Pencil Case
A news headline caught my eye a while back. “German man spends 15 years with pencil in head”. I don’t know why, but it intrigued me somewhat. It was a bit ambiguous to say the least. I mean, was it by choice? Was this the David Blaine of Münchengladbach? Was it even his head? I suppose that’s what headlines (excuse the pun) are supposed to do. They dangle a bit of a story in the hope that you will be intrigued enough to read on. I was, and I did.
It turns out that the man, a twenty four year old from Aachen, had gone to hospital after suffering headaches, loss of vision in one eye and a stream of constant sniffles. No doubt he asked if they could do something about his Aachen head. A quick brain scan and the doctors informed him that he had a four inch pencil stuck up his nose. It was lodged between his sinus and his pharynx and has caused damaged to his right eye socket.
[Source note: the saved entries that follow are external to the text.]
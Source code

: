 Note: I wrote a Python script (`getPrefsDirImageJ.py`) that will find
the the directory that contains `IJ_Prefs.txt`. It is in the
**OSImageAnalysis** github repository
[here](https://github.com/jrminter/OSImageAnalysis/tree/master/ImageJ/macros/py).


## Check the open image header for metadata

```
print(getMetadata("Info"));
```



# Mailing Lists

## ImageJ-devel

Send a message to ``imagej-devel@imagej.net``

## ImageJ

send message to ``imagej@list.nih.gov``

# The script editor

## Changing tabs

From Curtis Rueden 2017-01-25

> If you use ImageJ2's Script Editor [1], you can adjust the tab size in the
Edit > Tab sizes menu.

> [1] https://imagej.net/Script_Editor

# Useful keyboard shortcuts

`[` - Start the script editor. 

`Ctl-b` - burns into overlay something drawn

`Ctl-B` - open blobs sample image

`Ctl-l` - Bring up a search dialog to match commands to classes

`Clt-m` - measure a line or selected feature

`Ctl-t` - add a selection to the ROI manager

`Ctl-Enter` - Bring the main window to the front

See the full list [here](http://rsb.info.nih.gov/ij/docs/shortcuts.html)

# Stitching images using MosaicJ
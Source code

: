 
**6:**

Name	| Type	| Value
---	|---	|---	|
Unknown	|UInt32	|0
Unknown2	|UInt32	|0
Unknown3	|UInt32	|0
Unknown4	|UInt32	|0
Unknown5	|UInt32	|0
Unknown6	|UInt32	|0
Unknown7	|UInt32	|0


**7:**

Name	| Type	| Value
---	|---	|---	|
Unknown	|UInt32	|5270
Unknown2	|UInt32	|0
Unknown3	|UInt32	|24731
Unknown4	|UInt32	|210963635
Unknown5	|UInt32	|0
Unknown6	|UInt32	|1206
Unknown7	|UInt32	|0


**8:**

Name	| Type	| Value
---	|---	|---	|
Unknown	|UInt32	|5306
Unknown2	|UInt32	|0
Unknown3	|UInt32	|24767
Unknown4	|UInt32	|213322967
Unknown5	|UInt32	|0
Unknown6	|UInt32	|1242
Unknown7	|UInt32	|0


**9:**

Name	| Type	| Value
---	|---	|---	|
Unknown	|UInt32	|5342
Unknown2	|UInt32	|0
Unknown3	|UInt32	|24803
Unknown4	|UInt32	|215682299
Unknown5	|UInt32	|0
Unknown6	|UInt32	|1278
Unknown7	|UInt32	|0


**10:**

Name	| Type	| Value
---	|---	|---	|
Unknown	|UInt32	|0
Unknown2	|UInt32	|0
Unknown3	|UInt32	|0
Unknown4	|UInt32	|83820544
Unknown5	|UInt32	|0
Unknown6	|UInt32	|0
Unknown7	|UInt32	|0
A bit of research and I soon found out that six years ago a German woman, plagued by headaches went to hospital and the resulting scan showed that she had a pencil stuck in her head also. This one had been there for fifty years. She had fallen when she was a four year old and her pencil had “disappeared into her head”. The end result here was not so successful. Surgeons had managed to remove most of it, but the tip and grown into her brain and doctors couldn’t remove it all.
What is it with Germans and pencils? Are they not trained in how to use them properly? More intriguingly do they not realise that if a pencil disappears into your head, it is not necessarily the best approach to leave it there for decades to see what happens?
I think it’s time for a new labelling system for Teutonic pencils. Clearly HB F and H is not enough, it’s time for unheaded!